Handling Very Large Files

For files like Address Points_Neighbourhoods.csv (~1.8 GB), consider one of these approaches:

a) Use Git Large File Storage (LFS)

git lfs install
git lfs track "data/Address Buttons_Neighbourhoods.csv"
git add .gitattributes
git add "data/Address Points_Neighbourhoods.csv"
git commit -m "Add Address Points file using Git LFS"
git push origin main

b) Host Externally and Download Programmatically

import requests

url = "https://your-bucket.s3.amazonaws.com/Address%20Points_Neighbourhoods.csv"
response = requests.get(url, stream=True)
with open("data/Address Points_Neighbourhoods.csv", "wb") as f:
    for chunk in response.iter_content(chunk_size=8192):
        f.write(chunk)

⚙️ Dependencies

Create a Python (>=3.8) virtual environment and install required packages:

pip install -r requirements.txt

requirements.txt:

pandas
numpy
sqlalchemy
mysql-connector-python
matplotlib
seaborn
statsmodels
scipy
geopandas
shapely
folium
plotly

💾 Database Setup

The notebook uploads cleaned tables into a MySQL database.

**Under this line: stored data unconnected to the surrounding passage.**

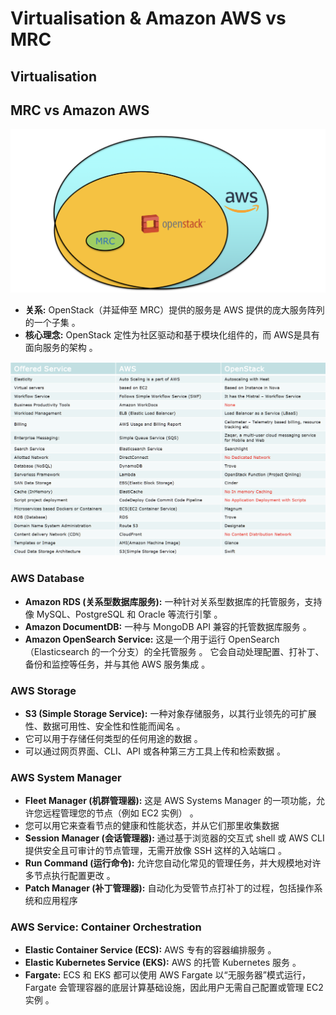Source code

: # Virtualisation & Amazon AWS vs MRC

## Virtualisation

## MRC vs Amazon AWS

![](images/Pasted%20image%2020250622124735.png)
- **关系:** OpenStack（并延伸至 MRC）提供的服务是 AWS 提供的庞大服务阵列的一个子集 。
- **核心理念:** OpenStack 定性为社区驱动和基于模块化组件的，而 AWS是具有面向服务的架构 。

![](images/Pasted%20image%2020250622124905.png)

### AWS Database

- **Amazon RDS (关系型数据库服务):** 一种针对关系型数据库的托管服务，支持像 MySQL、PostgreSQL 和 Oracle 等流行引擎 。
- **Amazon DocumentDB:** 一种与 MongoDB API 兼容的托管数据库服务 。
- **Amazon OpenSearch Service:** 这是一个用于运行 OpenSearch（Elasticsearch 的一个分支）的全托管服务 。 它会自动处理配置、打补丁、备份和监控等任务，并与其他 AWS 服务集成 。

### AWS Storage

- **S3 (Simple Storage Service):** 一种对象存储服务，以其行业领先的可扩展性、数据可用性、安全性和性能而闻名 。
- 它可以用于存储任何类型的任何用途的数据 。
- 可以通过网页界面、CLI、API 或各种第三方工具上传和检索数据 。

### AWS System Manager

- **Fleet Manager (机群管理器):** 这是 AWS Systems Manager 的一项功能，允许您远程管理您的节点（例如 EC2 实例） 。
- 您可以用它来查看节点的健康和性能状态，并从它们那里收集数据 
- **Session Manager (会话管理器):** 通过基于浏览器的交互式 shell 或 AWS CLI 提供安全且可审计的节点管理，无需开放像 SSH 这样的入站端口 。
- **Run Command (运行命令):** 允许您自动化常见的管理任务，并大规模地对许多节点执行配置更改 。
- **Patch Manager (补丁管理器):** 自动化为受管节点打补丁的过程，包括操作系统和应用程序

### AWS Service: Container Orchestration

- **Elastic Container Service (ECS):** AWS 专有的容器编排服务 。
- **Elastic Kubernetes Service (EKS):** AWS 的托管 Kubernetes 服务 。
- **Fargate:** ECS 和 EKS 都可以使用 AWS Fargate 以“无服务器”模式运行，Fargate 会管理容器的底层计算基础设施，因此用户无需自己配置或管理 EC2 实例 。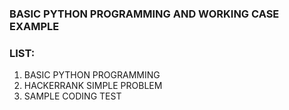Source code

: ### BASIC PYTHON PROGRAMMING AND WORKING CASE EXAMPLE
### LIST:
1. BASIC PYTHON PROGRAMMING
2. HACKERRANK SIMPLE PROBLEM
3. SAMPLE CODING TEST 

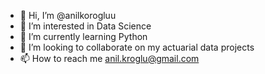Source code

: - 👋 Hi, I’m @anilkorogluu
- 👀 I’m interested in Data Science
- 🌱 I’m currently learning Python
- 💞️ I’m looking to collaborate on my actuarial data projects
- 📫 How to reach me anil.kroglu@gmail.com

<!---
anilkorogluu/anilkorogluu is a ✨ special ✨ repository because its `README.md` (this file) appears on your GitHub profile.
You can click the Preview link to take a look at your changes.
--->
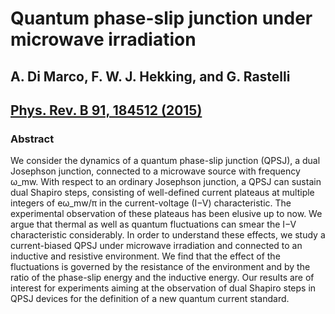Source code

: # Quantum phase-slip junction under microwave irradiation

## A. Di Marco, F. W. J. Hekking, and G. Rastelli
## [Phys. Rev. B 91, 184512 (2015)](https://journals.aps.org/prb/abstract/10.1103/PhysRevB.91.184512)

### Abstract
We consider the dynamics of a quantum phase-slip junction (QPSJ), a dual Josephson junction, connected to a microwave source with frequency ω_mw. With respect to an ordinary Josephson junction, a QPSJ can sustain dual Shapiro steps, consisting of well-defined current plateaus at multiple integers of 
eω_mw/π in the current-voltage (I−V) characteristic. The experimental observation of these plateaus has been elusive up to now. We argue that thermal as well as quantum fluctuations can smear the I−V characteristic considerably. In order to understand these effects, we study a current-biased QPSJ under microwave irradiation and connected to an inductive and resistive environment. We find that the effect of the fluctuations is governed by the resistance of the environment and by the ratio of the phase-slip energy and the inductive energy. Our results are of interest for experiments aiming at the observation of dual Shapiro steps in QPSJ devices for the definition of a new quantum current standard.
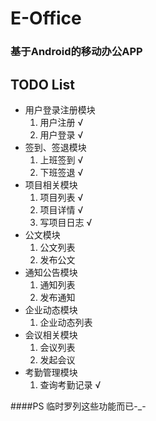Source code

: # E-Office
### 基于Android的移动办公APP

## TODO List
* 用户登录注册模块
	1. 用户注册 √
	2. 用户登录 √
* 签到、签退模块
	1. 上班签到 √
	2. 下班签退 √
* 项目相关模块
	1. 项目列表 √
	2. 项目详情 √
	3. 写项目日志 √
* 公文模块
	1. 公文列表
	2. 发布公文
* 通知公告模块
	1. 通知列表
	2. 发布通知
* 企业动态模块
	1. 企业动态列表
* 会议相关模块
	1. 会议列表
	2. 发起会议
* 考勤管理模块
	1. 查询考勤记录 √

####PS
临时罗列这些功能而已-_-

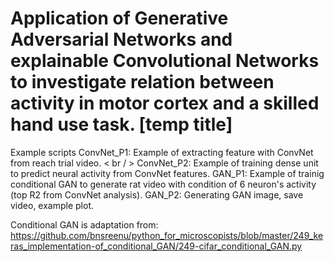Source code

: # Application of Generative Adversarial Networks and explainable Convolutional Networks to investigate relation between activity in motor cortex and a skilled hand use task. [temp title]


Example scripts
ConvNet_P1: Example of extracting feature with ConvNet from reach trial video. < br / >
ConvNet_P2: Example of training dense unit to predict neural activity from ConvNet features.
GAN_P1: Example of trainig conditional GAN to generate rat video with condition of 6 neuron's activity (top R2 from ConvNet analysis).
GAN_P2: Generating GAN image, save video, example plot.  

Conditional GAN is adaptation from:
https://github.com/bnsreenu/python_for_microscopists/blob/master/249_keras_implementation-of_conditional_GAN/249-cifar_conditional_GAN.py


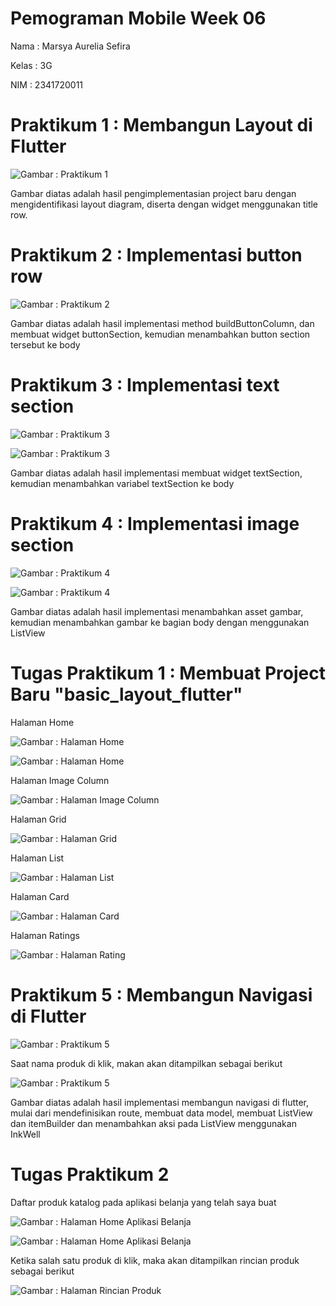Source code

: # Pemograman Mobile Week 06

Nama : Marsya Aurelia Sefira

Kelas : 3G

NIM : 2341720011

# Praktikum 1 : Membangun Layout di Flutter

![Gambar : Praktikum 1](./layout_flutter/img/Screenshot%20P1.png)

Gambar diatas adalah hasil pengimplementasian project baru dengan mengidentifikasi layout diagram, diserta dengan widget menggunakan title row. 

# Praktikum 2 : Implementasi button row

![Gambar : Praktikum 2](./layout_flutter/img/Screenshoot%20P2.png)

Gambar diatas adalah hasil implementasi method buildButtonColumn, dan membuat widget buttonSection, kemudian menambahkan button section tersebut ke body

# Praktikum 3 : Implementasi text section

![Gambar : Praktikum 3](./layout_flutter/img/Screenshoot%20P3.png)

![Gambar : Praktikum 3](./layout_flutter/img/Screenshot%20P3_2.png)

Gambar diatas adalah hasil implementasi membuat widget textSection, kemudian menambahkan variabel textSection ke body

# Praktikum 4 : Implementasi image section

![Gambar : Praktikum 4](./layout_flutter/img/Screenshot%20P4.png)

![Gambar : Praktikum 4](./layout_flutter/img/Screenshot%20P4_2.png)

Gambar diatas adalah hasil implementasi menambahkan asset gambar, kemudian menambahkan gambar ke bagian body dengan menggunakan ListView

# Tugas Praktikum 1 : Membuat Project Baru "basic_layout_flutter"

Halaman Home

![Gambar : Halaman Home](./basic_layout_flutter/img/TP1_Home.png)

![Gambar : Halaman Home](./basic_layout_flutter/img/TP1_Home_2.png)

Halaman Image Column

![Gambar : Halaman Image Column](./basic_layout_flutter/img/TP1_Column.png)

Halaman Grid

![Gambar : Halaman Grid](./basic_layout_flutter/img/TP1_Grid.png)

Halaman List

![Gambar : Halaman List](./basic_layout_flutter/img/TP1_List.png)

Halaman Card 

![Gambar : Halaman Card](./basic_layout_flutter/img/TP1_Card.png)

Halaman Ratings

![Gambar : Halaman Rating](./basic_layout_flutter/img/TP1_Ratings.png)

# Praktikum 5 : Membangun Navigasi di Flutter

![Gambar : Praktikum 5](./belanja/img/P5.png)

Saat nama produk di klik, makan akan ditampilkan sebagai berikut

![Gambar : Praktikum 5](./belanja/img/P5_2.png)

Gambar diatas adalah hasil implementasi membangun navigasi di flutter, mulai dari mendefinisikan route, membuat data model, membuat ListView dan itemBuilder dan menambahkan aksi pada ListView menggunakan InkWell

# Tugas Praktikum 2

Daftar produk katalog pada aplikasi belanja yang telah saya buat

![Gambar : Halaman Home Aplikasi Belanja](./belanja/img/TP2_1.png)

![Gambar : Halaman Home Aplikasi Belanja](./belanja/img/TP2_2.png)

Ketika salah satu produk di klik, maka akan ditampilkan rincian produk sebagai berikut

![Gambar : Halaman Rincian Produk](./belanja/img/TP2_3.png)

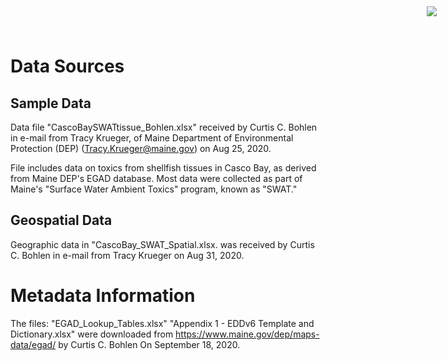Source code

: # Data Sources

<img
    src="https://www.cascobayestuary.org/wp-content/uploads/2014/04/logo_sm.jpg"
    style="position:absolute;top:10px;right:50px;" />
    
## Sample Data
Data file "CascoBaySWATtissue_Bohlen.xlsx" received by Curtis C. Bohlen in
e-mail from Tracy Krueger, of Maine Department of Environmental Protection (DEP)
(Tracy.Krueger@maine.gov) on Aug 25, 2020.

File includes data on toxics from shellfish tissues in Casco Bay, as derived
from Maine DEP's EGAD database.  Most data were collected as part of Maine's
"Surface Water Ambient Toxics" program, known as "SWAT."

## Geospatial Data
Geographic data in "CascoBay_SWAT_Spatial.xlsx. was received by Curtis C. Bohlen
in e-mail from Tracy Krueger on Aug 31, 2020.

# Metadata Information
The files:
 "EGAD_Lookup_Tables.xlsx" 
 "Appendix 1 - EDDv6 Template and Dictionary.xlsx"
were downloaded from
https://www.maine.gov/dep/maps-data/egad/
by Curtis C. Bohlen
On September 18, 2020.

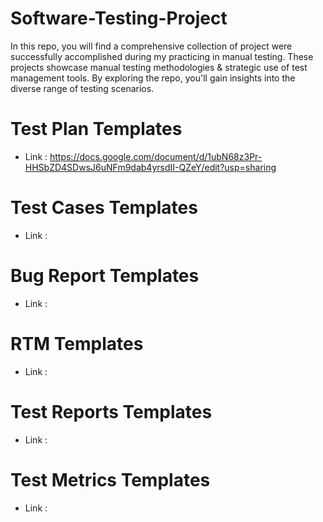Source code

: # Software-Testing-Project
In this repo, you will find a comprehensive collection of project were successfully accomplished during my practicing in manual testing. These projects showcase manual testing methodologies &amp; strategic use of test management tools. By exploring the repo, you'll gain insights into the diverse range of testing scenarios.
 

# Test Plan Templates
* Link : https://docs.google.com/document/d/1ubN68z3Pr-HHSbZD4SDwsJ6uNFm9dab4yrsdII-QZeY/edit?usp=sharing

# Test Cases Templates
* Link :

# Bug Report Templates
* Link :

# RTM Templates
* Link :

# Test Reports Templates
* Link :

# Test Metrics Templates
* Link :
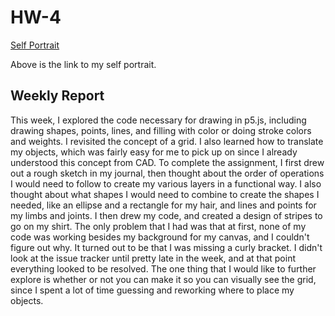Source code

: # HW-4

[Self Portrait](https://hayliesunshine.github.io/120-work/hw-4/)

Above is the link to my self portrait. 

## Weekly Report

This week, I explored the code necessary for drawing in p5.js, including drawing shapes, points, lines, and filling with color or doing stroke colors and weights. I revisited the concept of a grid. I also learned how to translate my objects, which was fairly easy for me to pick up on since I already understood this concept from CAD. 
To complete the assignment, I first drew out a rough sketch in my journal, then thought about the order of operations I would need to follow to create my various layers in a functional way. I also thought about what shapes I would need to combine to create the shapes I needed, like an ellipse and a rectangle for my hair, and lines and points for my limbs and joints. I then drew my code, and created a design of stripes to go on my shirt. 
The only problem that I had was that at first, none of my code was working besides my background for my canvas, and I couldn't figure out why. It turned out to be that I was missing a curly bracket. I didn't look at the issue tracker until pretty late in the week, and at that point everything looked to be resolved.
The one thing that I would like to further explore is whether or not you can make it so you can visually see the grid, since I spent a lot of time guessing and reworking where to place my objects. 
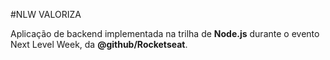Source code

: #NLW VALORIZA

Aplicação de backend implementada na trilha de **Node.js** durante o evento Next Level Week, da **@github/Rocketseat**.
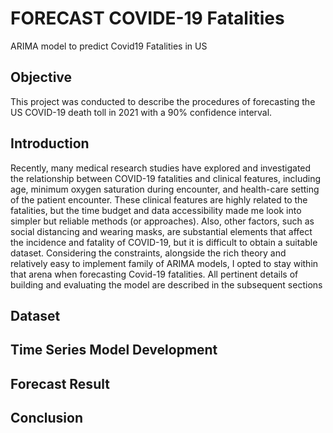# FORECAST COVIDE-19 Fatalities
ARIMA model to predict Covid19 Fatalities in US

## Objective
This project was conducted to describe the procedures of forecasting the US COVID-19 death toll in 2021 with a 90% confidence interval. 

## Introduction
Recently, many medical research studies have explored and investigated the relationship between COVID-19 fatalities and clinical features, including age, minimum oxygen saturation during encounter, and health-care setting of the patient encounter. These clinical features are highly related to the fatalities, but the time budget and data accessibility made me look into simpler but reliable methods (or approaches). Also, other factors, such as social distancing and wearing masks, are substantial elements that affect the incidence and fatality of COVID-19, but it is difficult to obtain a suitable dataset. Considering the constraints, alongside the rich theory and relatively easy to implement family of ARIMA models, I opted to stay within that arena when forecasting Covid-19 fatalities. All pertinent details of building and evaluating the model are described in the subsequent sections

## Dataset



## Time Series Model Development


## Forecast Result

## Conclusion
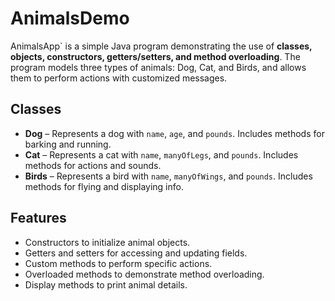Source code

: # AnimalsDemo
AnimalsApp` is a simple Java program demonstrating the use of **classes, objects, constructors, getters/setters, and method overloading**. The program models three types of animals: Dog, Cat, and Birds, and allows them to perform actions with customized messages.

## Classes
- **Dog** – Represents a dog with `name`, `age`, and `pounds`. Includes methods for barking and running.
- **Cat** – Represents a cat with `name`, `manyOfLegs`, and `pounds`. Includes methods for actions and sounds.
- **Birds** – Represents a bird with `name`, `manyOfWings`, and `pounds`. Includes methods for flying and displaying info.

## Features
- Constructors to initialize animal objects.
- Getters and setters for accessing and updating fields.
- Custom methods to perform specific actions.
- Overloaded methods to demonstrate method overloading.
- Display methods to print animal details.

Update the connection string in the first code cell:

engine = create_engine(
    "mysql+mysqlconnector://<user>:<password>@<host>:<port>/<database>"
)

🚀 Usage

Clone the repository:

git clone https://github.com/<username>/<repo-name>.git
cd <repo-name>

Place all raw and cleaned CSVs into data/.
Activate your virtual environment and install dependencies.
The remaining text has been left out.